# Automates the reading, masking, and stacking of Sentinel-2 Imagery

I use this code after I download S2 imagery from Copernicus. (https://scihub.copernicus.eu/dhus/#/home)

Stacks only the visible bands, red edge, NIR, and SWIR.  This can be edited to include additional bands, but you will need to change the code.  If you can't figure this out, contact me at wegmueller@wisc.edu

WINDOWS USERS: You will need to change the "/" to "\" where indicated. The direction of the slash matters or the code won't work for you.

IMPORTANT: I mask out everthing but vegetation because that's what I use.

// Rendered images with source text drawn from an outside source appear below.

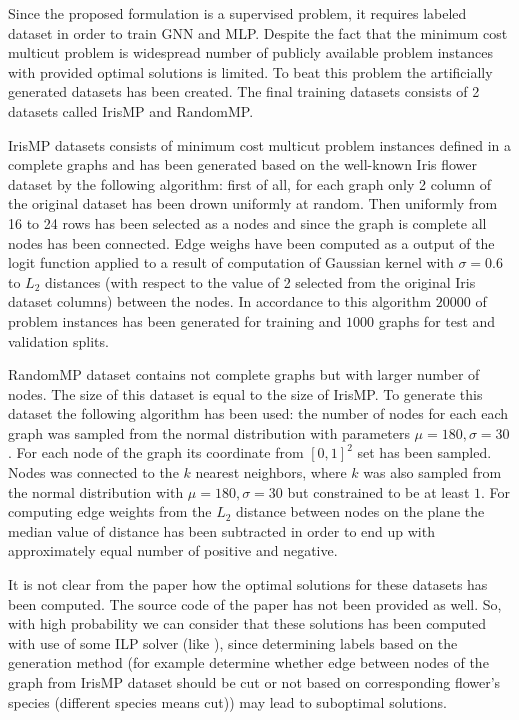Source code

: \documentclass[10pt, twocolumn, a4paper]{article}
\theoremstyle{definition}
\begin{document}
Since the proposed formulation is a supervised problem, it requires labeled dataset in order to train
GNN and MLP. Despite the fact that the minimum cost multicut problem is widespread number of publicly available
problem instances with provided optimal solutions is limited. To beat this problem the artificially generated
datasets has been created. The final training datasets consists of 2 datasets called IrisMP and RandomMP.

IrisMP datasets consists of minimum cost multicut problem instances defined in a complete graphs and
has been generated based on the well-known Iris flower dataset \citet{fisher1936use} by the
following algorithm: first of all, for each graph only 2 column of the original dataset has been drown
uniformly at random. Then uniformly from 16 to 24 rows has been selected as a nodes and since the graph is complete
all nodes has been connected. Edge weighs have been computed as a output of the logit function applied to
a result of computation of Gaussian kernel with $\sigma = 0.6$ to $L_2$ distances (with respect to the
value of 2 selected from the original Iris dataset columns) between the nodes. In accordance to this
algorithm $20000$ of problem instances has been generated for training and $1000$ graphs for test and
validation splits.

RandomMP dataset contains not complete graphs but with larger number of nodes. The size of this dataset
is equal to the size of IrisMP. To generate this dataset the following algorithm has been used:
the number of nodes for each each graph was sampled from the normal distribution with parameters
$\mu = 180, \sigma = 30$. For each node of the graph its coordinate from $[0, 1]^2$ set has been sampled.
Nodes was connected to the $k$ nearest neighbors, where $k$ was also sampled from the normal distribution with
$\mu = 180, \sigma = 30$ but constrained to be at least $1$. For computing edge weights from the $L_2$ distance
between nodes on the plane the median value of distance has been subtracted in order to end up
with approximately equal number of positive and negative.

It is not clear from the paper how the optimal solutions for these datasets has been computed.
The source code of the paper has not been provided as well. So, with high probability we can consider
that these solutions has been computed with use of some ILP solver (like \citet{gurobi}), since
determining labels based on the generation method (for example determine whether edge between nodes of the graph from IrisMP
dataset should be cut or not based on corresponding flower's species (different species means cut)) may lead to suboptimal solutions.
\end{document}
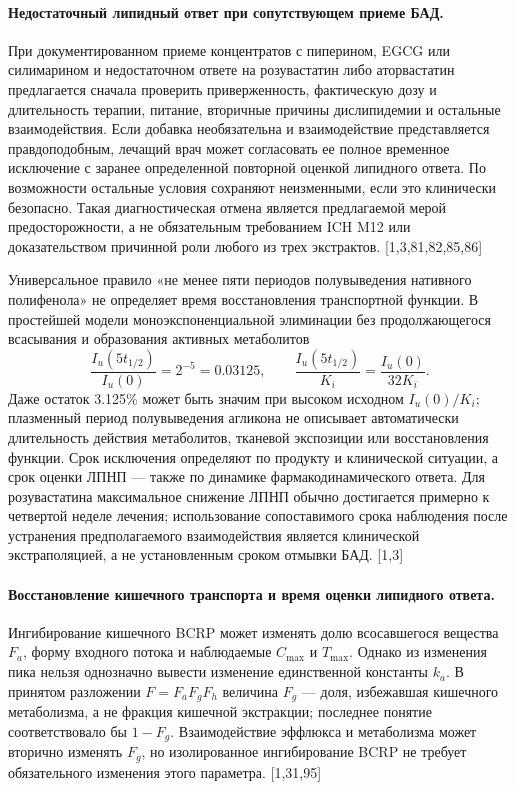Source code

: \documentclass[11pt]{article}
\begin{document}
\paragraph{Недостаточный липидный ответ при сопутствующем приеме БАД.}
При документированном приеме концентратов с пиперином, EGCG или силимарином и недостаточном ответе на розувастатин либо аторвастатин предлагается сначала проверить приверженность, фактическую дозу и длительность терапии, питание, вторичные причины дислипидемии и остальные взаимодействия. Если добавка необязательна и взаимодействие представляется правдоподобным, лечащий врач может согласовать ее полное временное исключение с заранее определенной повторной оценкой липидного ответа. По возможности остальные условия сохраняют неизменными, если это клинически безопасно. Такая диагностическая отмена является предлагаемой мерой предосторожности, а не обязательным требованием ICH M12 или доказательством причинной роли любого из трех экстрактов. [1,3,81,82,85,86]

Универсальное правило «не менее пяти периодов полувыведения нативного полифенола» не определяет время восстановления транспортной функции. В простейшей модели моноэкспоненциальной элиминации без продолжающегося всасывания и образования активных метаболитов
\[
\frac{I_u(5t_{1/2})}{I_u(0)}=2^{-5}=0.03125,
\qquad
\frac{I_u(5t_{1/2})}{K_i}=\frac{I_u(0)}{32K_i}.
\]
Даже остаток 3.125\% может быть значим при высоком исходном \(I_u(0)/K_i\); плазменный период полувыведения агликона не описывает автоматически длительность действия метаболитов, тканевой экспозиции или восстановления функции. Срок исключения определяют по продукту и клинической ситуации, а срок оценки ЛПНП --- также по динамике фармакодинамического ответа. Для розувастатина максимальное снижение ЛПНП обычно достигается примерно к четвертой неделе лечения; использование сопоставимого срока наблюдения после устранения предполагаемого взаимодействия является клинической экстраполяцией, а не установленным сроком отмывки БАД. [1,3]

\paragraph{Восстановление кишечного транспорта и время оценки липидного ответа.}
Ингибирование кишечного BCRP может изменять долю всосавшегося вещества \(F_a\), форму входного потока и наблюдаемые \(C_{\max}\) и \(T_{\max}\). Однако из изменения пика нельзя однозначно вывести изменение единственной константы \(k_a\). В принятом разложении \(F=F_aF_gF_h\) величина \(F_g\) --- доля, избежавшая кишечного метаболизма, а не фракция кишечной экстракции; последнее понятие соответствовало бы \(1-F_g\). Взаимодействие эффлюкса и метаболизма может вторично изменять \(F_g\), но изолированное ингибирование BCRP не требует обязательного изменения этого параметра. [1,31,95]
\end{document}

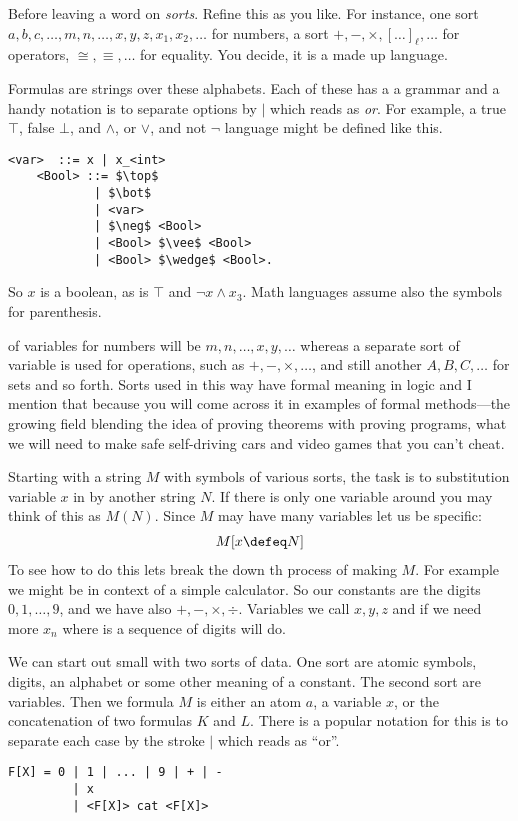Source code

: Before leaving a word on \emph{sorts}.
Refine this as you like. For instance, one sort $a,b,c,\ldots,m,n,\dots, x,y,z,
x_1,x_2,\ldots$ for numbers, a sort $+,-,\times, [\ldots]_{\ell},\ldots$ for
operators, $\cong, \equiv, \ldots$ for equality.  You decide, it is a made up 
language.



  Formulas are strings over these alphabets.  Each of these has a 
a grammar and a handy notation is 
to separate options by $\mid$ which reads as \emph{or}.  For example, 
a true $\top$, false $\bot$, and $\wedge$, or $\vee$, and not $\neg$ language might be defined like this.
\newpage    
\begin{lstfloat}
\begin{lstlisting}[mathescape]
    <var>  ::= x | x_<int>
    <Bool> ::= $\top$ 
            | $\bot$ 
            | <var>
            | $\neg$ <Bool> 
            | <Bool> $\vee$ <Bool> 
            | <Bool> $\wedge$ <Bool>.
\end{lstlisting}
\end{lstfloat}

So $x$ is a boolean, as is $\top$ and $\neg x\wedge x_3$.  Math languages assume 
also the symbols for parenthesis.

of variables for numbers will be $m,n,\ldots,
x,y,\ldots$ whereas a separate sort of variable is used for operations, such as
$+,-,\times,\ldots$, and still another $A,B,C,\ldots$ for sets and so forth.
Sorts used in this way have formal meaning in logic and I mention that because 
you will come across it in examples of formal methods---the growing field 
blending the idea of proving theorems with proving programs, what we will 
need to make safe self-driving cars and video games that you can't cheat.

Starting with a string $M$ with symbols of various sorts, the task is to 
substitution variable $x$ in by another string $N$.  If there is only one 
variable around you may think of this as $M(N)$.   Since $M$ may have many 
variables let us be specific:
\begin{align*}
    M[x\defeq N]
\end{align*}
To see how to do this lets break the down th process of making $M$.
For example we might be in context of a simple calculator.  So our constants 
are the digits $0,1,\ldots,9$, and we have also $+,-,\times,\div$.
Variables we call $x,y,z$ and if we need more $x_n$ where is a sequence 
of digits will do.


We can start out small with two sorts of data.  One 
sort are atomic symbols, digits, an alphabet or some other meaning 
of a constant.  The second sort are variables.  Then we formula 
$M$ is either an atom $a$, a variable $x$, or the concatenation 
of two formulas $K$ and $L$.  There is a popular notation for this 
is to separate each case by the stroke $\mid$ which reads as ``or''.
\begin{lstlisting}[language=Hidris,mathescape]
    F[X] = 0 | 1 | ... | 9 | + | -
         | x
         | <F[X]> cat <F[X]>
\end{lstlisting}

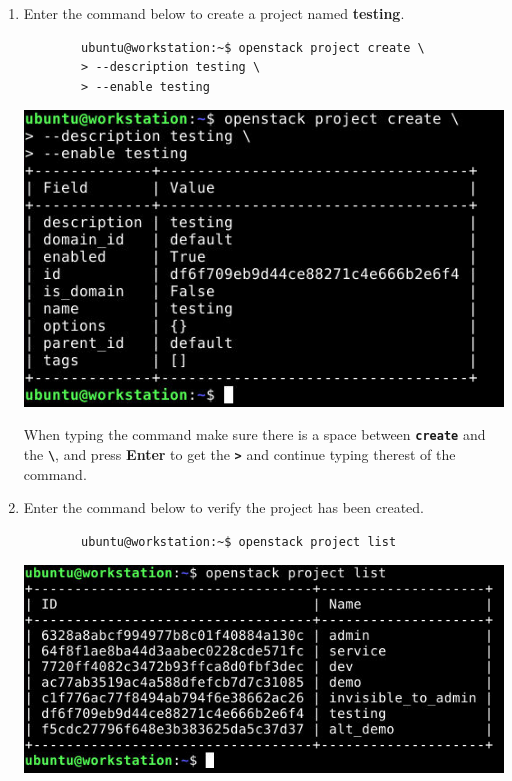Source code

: \documentclass[letterpaper, 12pt]{article}
\begin{document}
\begin{enumerate}
    \item Enter the command below to create a project named \textbf{testing}.
    \begin{lstlisting}
        ubuntu@workstation:~$ openstack project create \
        > --description testing \
        > --enable testing
    \end{lstlisting}

    \begin{center}
        \includegraphics[width=\linewidth]{images/part2/step4.png}
    \end{center}

    \begin{tipbox}
        When typing the command make sure there is a space between \textbf{\texttt{create}} and the
        \textbf{\texttt{\textbackslash}}, and press \textbf{Enter} to get the \textbf{\texttt{>}} and continue typing
        therest of the command.
    \end{tipbox}

    \item Enter the command below to verify the project has been created.
    \begin{lstlisting}
        ubuntu@workstation:~$ openstack project list
    \end{lstlisting}

    \begin{center}
        \includegraphics[width=\linewidth]{images/part2/step5.png}
    \end{center}


\end{enumerate}
\end{document}
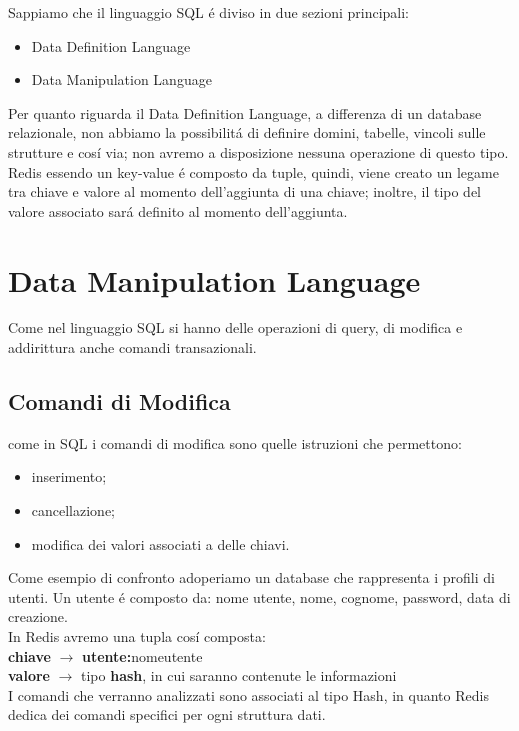 Sappiamo che il linguaggio SQL é diviso in due sezioni principali:
\begin{itemize}
    \item Data Definition Language
    \item Data Manipulation Language
\end{itemize}

Per quanto riguarda il Data Definition Language, a differenza di un database relazionale, non abbiamo la possibilitá di definire
domini, tabelle, vincoli sulle strutture e cosí via; non avremo a disposizione nessuna operazione di questo tipo.\\
Redis essendo un key-value é composto da tuple, quindi, viene creato un legame tra chiave e valore al momento dell'aggiunta di una chiave; inoltre, il tipo del valore
associato sará definito al momento dell'aggiunta.
\section{Data Manipulation Language}
Come nel linguaggio SQL si hanno delle operazioni di query, di modifica e addirittura anche comandi transazionali.

\subsection{Comandi di Modifica}
come in SQL i comandi di modifica sono quelle istruzioni che permettono:
\begin{itemize}
    \item inserimento;
    \item cancellazione;
    \item modifica dei valori associati a delle chiavi.\\
\end{itemize}


Come esempio di confronto adoperiamo un database che rappresenta i profili di utenti.
Un utente é composto da: nome utente, nome, cognome, password, data di creazione.\\

In Redis avremo una tupla cosí composta:\\
\textbf{chiave} $\to$ \textbf{utente:}nomeutente\\
\textbf{valore} $\to$ tipo \textbf{hash}, in cui saranno contenute le informazioni\\
I comandi che verranno analizzati sono associati al tipo Hash, in quanto Redis dedica dei comandi specifici per ogni struttura dati.\\

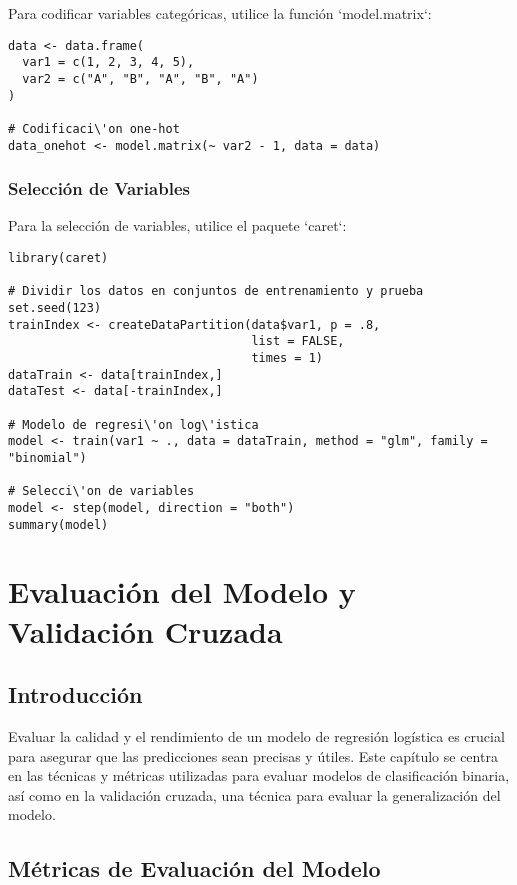 \documentclass[a4paper]{report} %
\begin{document}
Para codificar variables categ\'oricas, utilice la funci\'on `model.matrix`:
\begin{verbatim}
data <- data.frame(
  var1 = c(1, 2, 3, 4, 5),
  var2 = c("A", "B", "A", "B", "A")
)

# Codificaci\'on one-hot
data_onehot <- model.matrix(~ var2 - 1, data = data)
\end{verbatim}

\subsection{Selecci\'on de Variables}

Para la selecci\'on de variables, utilice el paquete `caret`:
\begin{verbatim}
library(caret)

# Dividir los datos en conjuntos de entrenamiento y prueba
set.seed(123)
trainIndex <- createDataPartition(data$var1, p = .8, 
                                  list = FALSE, 
                                  times = 1)
dataTrain <- data[trainIndex,]
dataTest <- data[-trainIndex,]

# Modelo de regresi\'on log\'istica
model <- train(var1 ~ ., data = dataTrain, method = "glm", family = "binomial")

# Selecci\'on de variables
model <- step(model, direction = "both")
summary(model)
\end{verbatim}



\chapter{Evaluación del Modelo y Validación Cruzada}


\section{Introducción}

Evaluar la calidad y el rendimiento de un modelo de regresión logística es crucial para asegurar que las predicciones sean precisas y útiles. Este capítulo se centra en las técnicas y métricas utilizadas para evaluar modelos de clasificación binaria, así como en la validación cruzada, una técnica para evaluar la generalización del modelo.

\section{Métricas de Evaluación del Modelo}
\end{document}
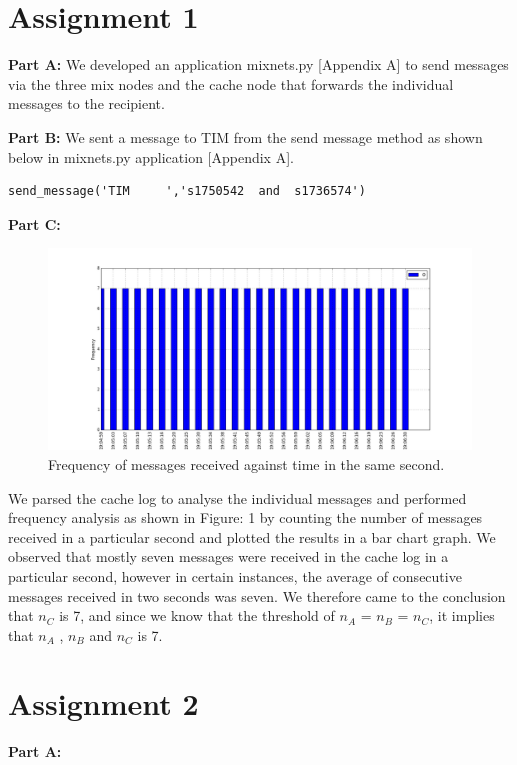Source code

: \documentclass[preprint,12pt,3p]{elsarticle}
\begin{document}
\section*{Assignment 1}
\begin{flushleft}
\textbf{Part A:}
We developed an application mixnets.py [Appendix A] to send messages via the three mix nodes and the cache node that forwards the individual messages to the recipient.
\newline

\textbf{Part B:}
We sent a message to TIM from the send message method as shown below in mixnets.py application [Appendix A].
\begin{verbatim}send_message('TIM     ','s1750542  and  s1736574') \end{verbatim}

\textbf{Part C:}

\begin{figure}[h]
\caption{Frequency of messages received against time in the same second.}
\centering
\includegraphics[width=\textwidth]{one_c}
\end{figure}

We parsed the cache log to analyse the individual messages and performed frequency analysis as shown in Figure: 1 by counting the number of messages received in a particular second and plotted the results in a bar chart graph. We observed that mostly seven messages were received in the cache log in a particular second, however in certain instances, the average of consecutive messages received in two seconds was seven. We therefore came to the conclusion that $n_C$ is 7, and since we know that the threshold of $n_A$ = $n_B$ = $n_C$, it implies that $n_A$ , $n_B$ and $n_C$ is 7.

\section*{Assignment 2}
\textbf{Part A:}
\newline


\end{flushleft}
\end{document}
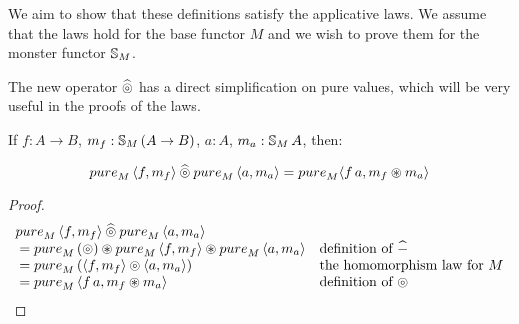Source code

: We aim to show that these definitions satisfy the applicative laws.
We assume that the laws hold for the base functor $M$ and we wish to prove them for the monster functor $\mathbb{S}_{M}$.

The new operator $\mathbin{\widehat{\circledcirc}}$ has a direct simplification on pure values, which will be very useful in the proofs of the laws.
\begin{lemma}\label{lemma:pappl}
If $f:A\rightarrow B$, $m_f:\mathbb{S}_{M}\,(A\rightarrow B)$, $a:A$, $m_a:\mathbb{S}_{M}\,A$, then:

$$
\apure_M\,\langle f, m_f\rangle \alift{\pappl} \apure_M\,\langle a, m_a\rangle = \apure_M \langle f\,a, m_f \appl m_a \rangle
$$

\end{lemma}
\begin{proof}

$$
\begin{array}{ll}
\apure_M\,\langle f, m_f\rangle \alift{\pappl} \apure_M\,\langle a, m_a\rangle \\
{}= \apure_M\,(\pappl) \appl \apure_M\,\langle f, m_f\rangle \appl \apure_M\,\langle a, m_a\rangle
  & \mbox{definition of }\alift{-}\\
{}= \apure_M\,(\langle f, m_f\rangle \pappl \langle a, m_a\rangle)
  & \mbox{the homomorphism law for }M\\
{}= \apure_M\,\langle f\,a, m_f \appl m_a \rangle
  & \mbox{definition of }\pappl
\end{array}
$$
\end{proof}

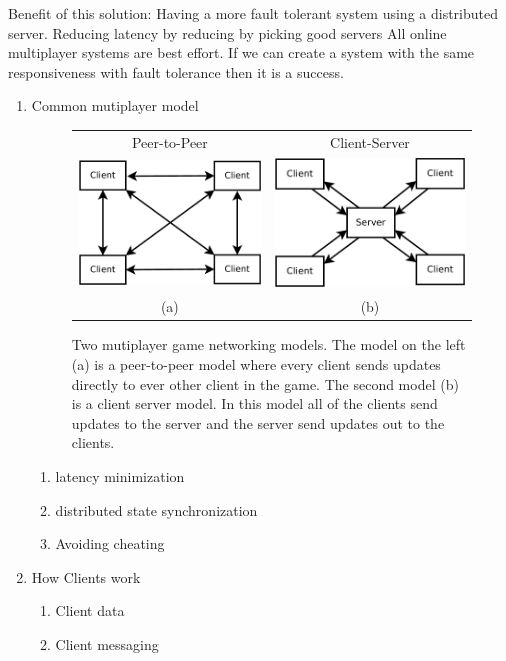 Benefit of this solution:
Having a more fault tolerant system using a distributed server. 
Reducing latency by reducing by picking good servers
All online multiplayer systems are best effort. If we can create a system with the same responsiveness with fault tolerance then it is a success.

\begin{enumerate}
	\item Common mutiplayer model
	\begin{figure}
	\centering
	\begin{tabular}{c c}
		Peer-to-Peer & Client-Server \\
		\includegraphics[width=0.48\linewidth]{../images/p2p-model-crop.pdf} &
		\includegraphics[width=0.48\linewidth]{../images/client-server-model-crop.pdf} \\
		(a) & (b)
	\end{tabular}

	\caption{\label{figure:p2p-vs-ClientServer} Two mutiplayer game networking models. The model on the left (a) is a peer-to-peer model where every client sends updates directly to ever other client in the game. The second model (b) is a client server model. In this model all of the clients send updates to the server and the server send updates out to the clients.}
	\end{figure}
	\begin{enumerate}
		\item latency minimization
		\item distributed state synchronization
		\item Avoiding cheating
	\end{enumerate}
	\item How Clients work
	\begin{enumerate}
		\item Client data
		\item Client messaging
	\end{enumerate}


\end{enumerate}
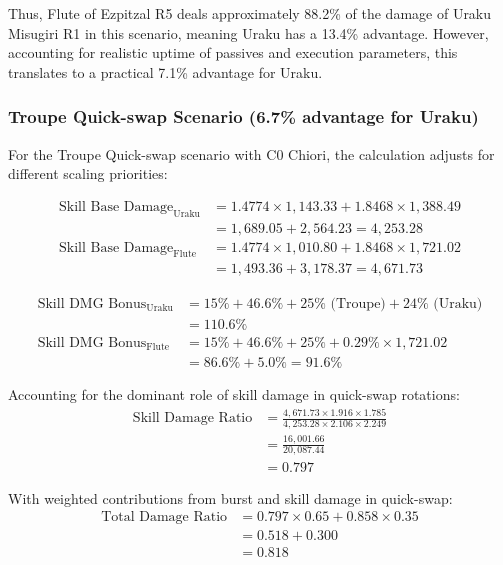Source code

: \documentclass[12pt,a4paper]{article}
\begin{document}
Thus, Flute of Ezpitzal R5 deals approximately 88.2\% of the damage of Uraku Misugiri R1 in this scenario, meaning Uraku has a 13.4\% advantage. However, accounting for realistic uptime of passives and execution parameters, this translates to a practical 7.1\% advantage for Uraku.

\subsubsection{Troupe Quick-swap Scenario (6.7\% advantage for Uraku)}

For the Troupe Quick-swap scenario with C0 Chiori, the calculation adjusts for different scaling priorities:

\begin{align}
\text{Skill Base Damage}_{\text{Uraku}} &= 1.4774 \times 1,143.33 + 1.8468 \times 1,388.49 \\
&= 1,689.05 + 2,564.23 = 4,253.28 \\
\text{Skill Base Damage}_{\text{Flute}} &= 1.4774 \times 1,010.80 + 1.8468 \times 1,721.02 \\
&= 1,493.36 + 3,178.37 = 4,671.73
\end{align}

\begin{align}
\text{Skill DMG Bonus}_{\text{Uraku}} &= 15\% + 46.6\% + 25\% \text{ (Troupe)} + 24\% \text{ (Uraku)} \\
&= 110.6\% \\
\text{Skill DMG Bonus}_{\text{Flute}} &= 15\% + 46.6\% + 25\% + 0.29\% \times 1,721.02 \\
&= 86.6\% + 5.0\% = 91.6\%
\end{align}

Accounting for the dominant role of skill damage in quick-swap rotations:
\begin{align}
\text{Skill Damage Ratio} &= \frac{4,671.73 \times 1.916 \times 1.785}{4,253.28 \times 2.106 \times 2.249} \\
&= \frac{16,001.66}{20,087.44} \\
&= 0.797
\end{align}

With weighted contributions from burst and skill damage in quick-swap:
\begin{align}
\text{Total Damage Ratio} &= 0.797 \times 0.65 + 0.858 \times 0.35 \\
&= 0.518 + 0.300 \\
&= 0.818
\end{align}
\end{document}
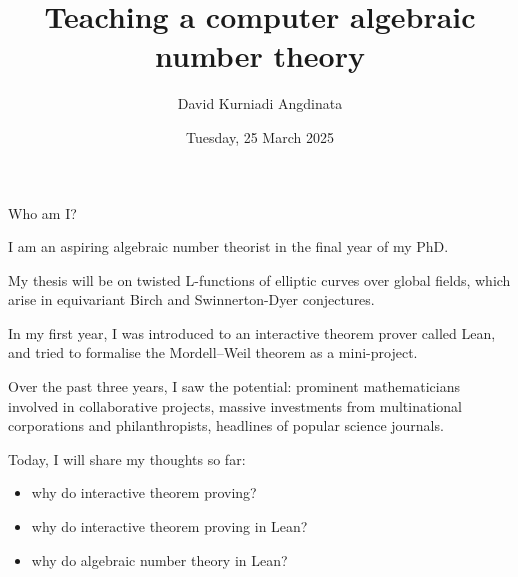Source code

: \documentclass[10pt]{beamer}
\title{Teaching a computer algebraic number theory}
\author{David Kurniadi Angdinata}
\institute{London School of Geometry and Number Theory}
\date{Tuesday, 25 March 2025}
\begin{document}
\frame{\titlepage}

\begin{frame}[t]{Who am I?}

I am an aspiring algebraic number theorist in the final year of my PhD.

\pause

\vspace{0.5cm} My thesis will be on twisted L-functions of elliptic curves over global fields, which arise in equivariant Birch and Swinnerton-Dyer conjectures.

\pause

\vspace{0.5cm} In my first year, I was introduced to an interactive theorem prover called Lean, and tried to formalise the Mordell--Weil theorem as a mini-project.

\pause

\vspace{0.5cm} Over the past three years, I saw the potential: prominent mathematicians involved in collaborative projects, massive investments from multinational corporations and philanthropists, headlines of popular science journals.

\pause

\vspace{0.5cm} Today, I will share my thoughts so far:
\begin{itemize}
\item why do interactive theorem proving?
\item why do interactive theorem proving in Lean?
\item why do algebraic number theory in Lean?
\end{itemize}

\end{frame}
\end{document}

This can easily be edited, and I've annoted where to do so.

In [1]:
import os
from osgeo import gdal, gdal_array
import numpy as np
import numpy.ma as ma
import rasterio
from rasterio.enums import Resampling

In [7]:
### This is the only block you will need to edit ###

# Create a list of image directories for every image you want
# processed. This is the only thing you'll need to do.
# Set the directory to the 'IMG_DATA' file. 
# Sentinel-2 should all be formatted the same, 
# which lets this code be more or less universal

dir_list = ['.../S2A_MSIL2A_20200713T170901_N0214_R112_T15TVL_20200713T213310.SAFE/GRANULE/L2A_T15TVL_A026421_20200713T171937/IMG_DATA'
            '.../S2A_MSIL2A_20200730T165901_N0214_R069_T15TVL_20200730T212533.SAFE/GRANULE/L2A_T15TVL_A026664_20200730T170629/IMG_DATA'
           ]
    

In [8]:
def rescale (scale_factor, dataset, ref_dataset, output_fp):
    
    scale_factor = scale_factor

    with rasterio.open(dataset) as dataset:

        # resample data to target shape
        data = dataset.read(
            out_shape=(
                dataset.count,
                int(dataset.height * scale_factor),
                int(dataset.width * scale_factor)
            ),
            resampling=Resampling.nearest #https://gisgeography.com/raster-resampling/
        )

        # scale image transform
        transform = dataset.transform * dataset.transform.scale(
            (dataset.width / data.shape[-1]),
            (dataset.height / data.shape[-2])
        )
        
    ref_img = rasterio.open(ref_dataset)

    with rasterio.Env():
        profile = ref_img.profile
        with rasterio.open(output_fp, 'w', **profile) as dst:
            dst.write(data)
            
def rescale_mask (scale_factor, dataset, ref_dataset, output_fp):  ###NO LONGER USED
    
    scale_factor = scale_factor

    with rasterio.open(dataset) as dataset:

        # resample data to target shape
        data = dataset.read(
            out_shape=(
                dataset.count,
                int(dataset.height * scale_factor),
                int(dataset.width * scale_factor)
            ),
            resampling=Resampling.nearest #https://gisgeography.com/raster-resampling/
        )

        # scale image transform
        transform = dataset.transform * dataset.transform.scale(
            (dataset.width / data.shape[-1]),
            (dataset.height / data.shape[-2])
        )
        
    ref_img = rasterio.open(ref_dataset)

    with rasterio.Env():
        profile = ref_img.profile
        profile['dtype'] = rasterio.uint8
        with rasterio.open(output_fp, 'w', **profile) as dst:
            dst.write(data)
            
def get_image_name(image_directory):
    file = fp + '/R10m'              #WINDOWS USERS: change slash direction here.
    names = os.listdir(file)[0]
    img_name = names[:22]
    return img_name



In [9]:
# WINDOWS USERS:  Change the direction of the slash where needed in
#                 all the strings in this block.

for fp in dir_list:
    os.chdir(fp)

    # Resample Red Edge (8A) and SWIR (12) bands from 20m to 10m
    # Resample QI for mask

    #Set this correctly to automate the rest of this script
    
    img_identifier = get_image_name(fp)

    re = 'R20m/%s_B8A_20m.jp2' %img_identifier 
    swir = 'R20m/%s_B12_20m.jp2' %img_identifier 

    qi = 'R20m/%s_SCL_20m.jp2'%img_identifier 

    ref_img = 'R10m/%s_B02_10m.jp2' %img_identifier 
    
    
    #Mask 20m bands
    #Create mask
    mask_file = gdal.Open(qi)
    mask_data = mask_file.GetRasterBand(1)
    mask_array = gdal_array.BandReadAsArray(mask_data)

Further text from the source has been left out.